I've already created a user with:

CREATE USER webapiuser WITH PASSWORD <password>;

And granted USAGE to all schemas:

GRANT USAGE ON SCHEMA schemaA TO webapiuser;
GRANT USAGE ON SCHEMA schemaB TO webapiuser;
GRANT USAGE ON SCHEMA poublic TO webapiuser;

I've tried adding:

GRANT EXECUTE ON FUNCTION schemaA.func_myfunction() TO webapiuser;

But then I'm hit with permission denied for view view_my_view. The function does select from this view so I guess the GRANT command is working. I get a similar error permission denied for table my_table if I execute a function that performs insert operations. How far down the privileges rabbit hole must I go to perform this seemingly simple task? And if I grant INSERT, UPDATE, DELETE privileges to this user on these tables directly then that defeats the purpose.

Shouldn't granting the user EXECUTE permissions on a function allow it to do anything within the scope of that function?

JP Damstra
  • 545
  • 7
  • 25
  • 1
    You either need `SECURITY DEFINER` on the function (and have the owner of the function be a user with the necessary privileges on the used objects), or you need to grant those privileges to the user who is calling the function. There's no way around this. – Bergi Feb 06 '20 at 19:51
  • "*no direct DB CRUD operations*" - what exactly do you want the `webapiuser` prevent to do? What is your threat model, which things do you want to protect? – Bergi Feb 06 '20 at 19:55
  • @Bergi thanks for your responses. Basically, this `webapiuser` would only ever perform CRUD operations via a function (if in fact that function specifies it). If connected to the database via some sort of access layer, no direct/dynamic SQL should be able to be executed by this user. Is this a misunderstanding of mine? What if I want all DB objects (tables, views, functions) to be created by `postgres` and only want some users to interact with some of them via functions. Also, `webapiuser` should never be able to ALTER, DROP, ADD DB objects (tables, views and functions). – JP Damstra Feb 06 '20 at 20:12
  • But what do you gain by restricting the interactions to some functions? Sounds pretty complicated, and the function definitions are hard to maintain (see https://stackoverflow.com/q/1473624/1048572, https://softwareengineering.stackexchange.com/q/194446/66652, https://softwareengineering.stackexchange.com/q/158534/66652). Allowing direct SQL seems much simpler and is definitely more flexible. – Bergi Feb 06 '20 at 20:23
  • "*`webapiuser` should never be able to ALTER, DROP, ADD DB objects*" - those are DDL statements, which have their separate privileges anyway. The user won't gain those when you only grant CRUD. – Bergi Feb 06 '20 at 20:23
  • @Bergi many thanks for your comments. I understand now. – JP Damstra Feb 06 '20 at 22:30

1 Answers1

1

Let me start by saying that it surprises me how many people think that it is the best way to use functions for data modification. Apart from the fact that PL/pgSQL function cache plans (which you can also have with prepared statements), I do not see the point.

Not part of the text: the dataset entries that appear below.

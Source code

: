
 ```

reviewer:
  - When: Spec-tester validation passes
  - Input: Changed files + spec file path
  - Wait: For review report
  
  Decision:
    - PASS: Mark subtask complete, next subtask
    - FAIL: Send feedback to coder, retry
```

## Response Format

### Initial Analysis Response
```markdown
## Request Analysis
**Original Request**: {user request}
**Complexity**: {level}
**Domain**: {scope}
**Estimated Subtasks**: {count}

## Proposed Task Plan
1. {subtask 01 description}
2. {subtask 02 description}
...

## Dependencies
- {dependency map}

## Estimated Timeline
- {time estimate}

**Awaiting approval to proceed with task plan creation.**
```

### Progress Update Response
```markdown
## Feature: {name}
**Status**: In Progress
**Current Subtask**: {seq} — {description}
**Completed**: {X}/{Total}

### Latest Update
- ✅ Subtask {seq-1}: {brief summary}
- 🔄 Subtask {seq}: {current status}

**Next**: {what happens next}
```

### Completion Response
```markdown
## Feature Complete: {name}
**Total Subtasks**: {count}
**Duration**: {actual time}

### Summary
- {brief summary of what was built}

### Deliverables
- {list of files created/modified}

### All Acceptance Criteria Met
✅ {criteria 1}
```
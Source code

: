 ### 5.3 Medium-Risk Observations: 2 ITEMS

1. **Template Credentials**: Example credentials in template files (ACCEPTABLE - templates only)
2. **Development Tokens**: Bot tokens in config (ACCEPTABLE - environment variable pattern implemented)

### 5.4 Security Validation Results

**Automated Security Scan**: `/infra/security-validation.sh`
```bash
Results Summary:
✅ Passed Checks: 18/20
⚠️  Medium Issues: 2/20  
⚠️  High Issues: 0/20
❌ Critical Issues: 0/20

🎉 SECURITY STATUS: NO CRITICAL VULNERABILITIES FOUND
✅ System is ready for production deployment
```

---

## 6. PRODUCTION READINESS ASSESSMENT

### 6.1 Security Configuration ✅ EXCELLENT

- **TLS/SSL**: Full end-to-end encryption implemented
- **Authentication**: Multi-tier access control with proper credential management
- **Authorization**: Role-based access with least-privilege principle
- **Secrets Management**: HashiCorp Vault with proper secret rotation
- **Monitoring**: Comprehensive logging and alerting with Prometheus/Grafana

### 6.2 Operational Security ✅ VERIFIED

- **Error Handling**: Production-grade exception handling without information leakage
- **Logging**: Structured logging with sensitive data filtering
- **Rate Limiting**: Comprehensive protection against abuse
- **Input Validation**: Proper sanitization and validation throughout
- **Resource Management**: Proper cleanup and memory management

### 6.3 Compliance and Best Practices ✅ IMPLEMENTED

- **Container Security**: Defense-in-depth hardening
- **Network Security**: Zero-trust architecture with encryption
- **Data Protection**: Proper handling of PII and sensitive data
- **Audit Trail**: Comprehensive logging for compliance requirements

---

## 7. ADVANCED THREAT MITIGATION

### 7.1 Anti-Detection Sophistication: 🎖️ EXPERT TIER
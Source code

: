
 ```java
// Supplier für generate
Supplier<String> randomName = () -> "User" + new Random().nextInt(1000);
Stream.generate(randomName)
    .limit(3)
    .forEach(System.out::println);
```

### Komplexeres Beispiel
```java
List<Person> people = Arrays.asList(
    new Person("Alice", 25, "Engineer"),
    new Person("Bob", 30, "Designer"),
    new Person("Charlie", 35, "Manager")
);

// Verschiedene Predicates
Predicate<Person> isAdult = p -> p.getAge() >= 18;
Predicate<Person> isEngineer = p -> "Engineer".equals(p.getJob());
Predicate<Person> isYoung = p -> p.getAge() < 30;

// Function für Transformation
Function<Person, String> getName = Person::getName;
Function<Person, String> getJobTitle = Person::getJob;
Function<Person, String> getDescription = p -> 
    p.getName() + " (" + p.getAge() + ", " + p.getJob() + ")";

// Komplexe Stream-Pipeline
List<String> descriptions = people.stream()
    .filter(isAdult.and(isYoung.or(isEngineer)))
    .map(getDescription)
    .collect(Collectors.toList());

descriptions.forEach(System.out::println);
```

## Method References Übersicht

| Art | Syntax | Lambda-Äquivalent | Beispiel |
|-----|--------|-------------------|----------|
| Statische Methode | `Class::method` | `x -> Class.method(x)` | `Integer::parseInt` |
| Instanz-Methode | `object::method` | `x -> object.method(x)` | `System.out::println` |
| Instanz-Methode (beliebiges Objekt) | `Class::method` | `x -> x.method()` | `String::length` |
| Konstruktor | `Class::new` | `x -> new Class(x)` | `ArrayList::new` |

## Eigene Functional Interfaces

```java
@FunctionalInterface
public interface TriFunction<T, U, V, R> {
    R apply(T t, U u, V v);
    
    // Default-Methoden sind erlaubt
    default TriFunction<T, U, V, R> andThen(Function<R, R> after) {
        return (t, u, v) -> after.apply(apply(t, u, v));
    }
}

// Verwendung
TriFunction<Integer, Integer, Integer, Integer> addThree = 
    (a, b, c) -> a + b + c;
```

You should on no account use superuser privileges for anything unless you absolutely have to, that is unnecessary and a security problem.

To describe my suggestion, take three (normal!) users a, b and c:

  • a is the owner of the schema appschema and the database objects in that schema, that is, a was used to create them. a grants all necessary rights on the objects to b, but none to c.

  • b owns a set of SECURITY DEFINER functions that perform the data modifications on the tables in appschema. b revokes the EXECUTE privilege on these functions from PUBLIC and grants it to c only.

    It is very important that all these functions are defined with SET search_path = appschema.

  • c is the user that is used by the application. Except for the EXECUTE privilege on b's function, that user has no permissions beyond the right to connect to the database.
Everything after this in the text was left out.